I love pulled Beef !! I haven't done any for a long time, but I got one thawing right now.

I don't know if you saw any more of my Step by Steps, but here's an Index of over 50 Step by Steps done on my MES smokers.

Just click on *"Bear's Step by Steps"*.

Bear


----------



## daricksta (Jun 16, 2015)

smokinjoes said:


> haha I did the same thing.  I thought BC when you said west coast lol, too funny.  I see Seattle now, hindsight right :)
> 
> So there is 2.2lbs in each kg that would work out to aprox $5.50/lb, not too sure how that compares to prices south of the border?
> 
> ...


Joe, before I took a BBQ class I had no idea that a brisket was made up of two sections of meat. Some people cook them together and slice them apart after it's finished. The BBQ instructor guy cut the point from the flat and that's how I did it.

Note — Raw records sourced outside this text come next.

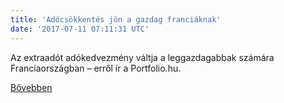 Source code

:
 ```yaml
---
title: 'Adócsökkentés jön a gazdag franciáknak'
date: '2017-07-11 07:11:31 UTC'
---
```


Az extraadót adókedvezmény váltja a leggazdagabbak számára Franciaországban – erről ír a Portfolio.hu.


[Bővebben](http://ift.tt/2t8RrFK)
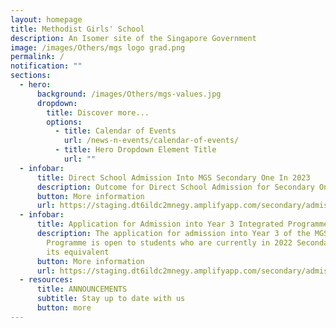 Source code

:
 ```yaml
---
layout: homepage
title: Methodist Girls' School
description: An Isomer site of the Singapore Government
image: /images/Others/mgs logo grad.png
permalink: /
notification: ""
sections:
  - hero:
      background: /images/Others/mgs-values.jpg
      dropdown:
        title: Discover more...
        options:
          - title: Calendar of Events
            url: /news-n-events/calendar-of-events/
          - title: Hero Dropdown Element Title
            url: ""
  - infobar:
      title: Direct School Admission Into MGS Secondary One In 2023
      description: Outcome for Direct School Admission for Secondary One
      button: More information
      url: https://staging.dt6ildc2mnegy.amplifyapp.com/secondary/admissions/dsa-sec1/
  - infobar:
      title: Application for Admission into Year 3 Integrated Programme
      description: The application for admission into Year 3 of the MGS Integrated
        Programme is open to students who are currently in 2022 Secondary 2 or
        its equivalent
      button: More information
      url: https://staging.dt6ildc2mnegy.amplifyapp.com/secondary/admissions/mgs-ip-for-year-3-intake/
  - resources:
      title: ANNOUNCEMENTS
      subtitle: Stay up to date with us
      button: more
---
```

Approx $5.50/lb for brisket? On the Seattle West Coast that's a really good deal but now I can't recall what I've been paying for it. I think $7/lb but I'm not sure. Around here a brisket flat can be hard to find in the supermarkets. I usually buy no more than an 9-pounder. My wife will use 4 lbs. for her slow cook recipe and I use the remainder for smoking. That's how I was able to smoke a 5 lb. brisket with the point because that's the half I took! You can find photos online to show you how to tell the point from the flat. The point is literally that--the pointed part of the muscle.

Brisket it most forgiving. Cook it long enough and it's really a nice guy. I place the ET-733 FOOD probe in the meat and the BARBECUE probe through the metal clip that I attach between the rack tines, or whatever you call them. Then I monitor both probes from inside my house. There's a bit more to it because adjusting the smoker temp, turning the brisket over, and foiling and unfoiling are involved but no big deal. I know guys who take the finished brisket, keep it inside the foil, and place it inside an empty cooler and pile newspapers or something over it and just let it rest for 4 hours or more (they do this same thing to a pork shoulder). I don't. When the brisket's done it's dinner time. No more waiting since it already took about 11 hours to get there.


----------



## smokinjoes (Jun 16, 2015)

@Bearcarver

Thanks Bear, like I said it could have rested a little before my 1st attempt at pulling but did great the 2nd time around :)  

I'll check out the other step-by-step posts and see what catches my fancy, great job in posting them easy to follow with great turnouts!

I have to admit though there are other great resources on the site as well.  I recently read a post on a blueberry cherry dry rub for pork that sounds so yummy, I can see myself spending a great deal of time here haha.

@daRicksta


> I place the ET-733 FOOD probe in the meat and the BARBECUE probe through the metal clip that I attach between the rack tines, or whatever you call them. Then I monitor both probes from inside my house. There's a bit more to it because adjusting the smoker temp, turning the brisket over, and foiling and unfoiling are involved but no big deal.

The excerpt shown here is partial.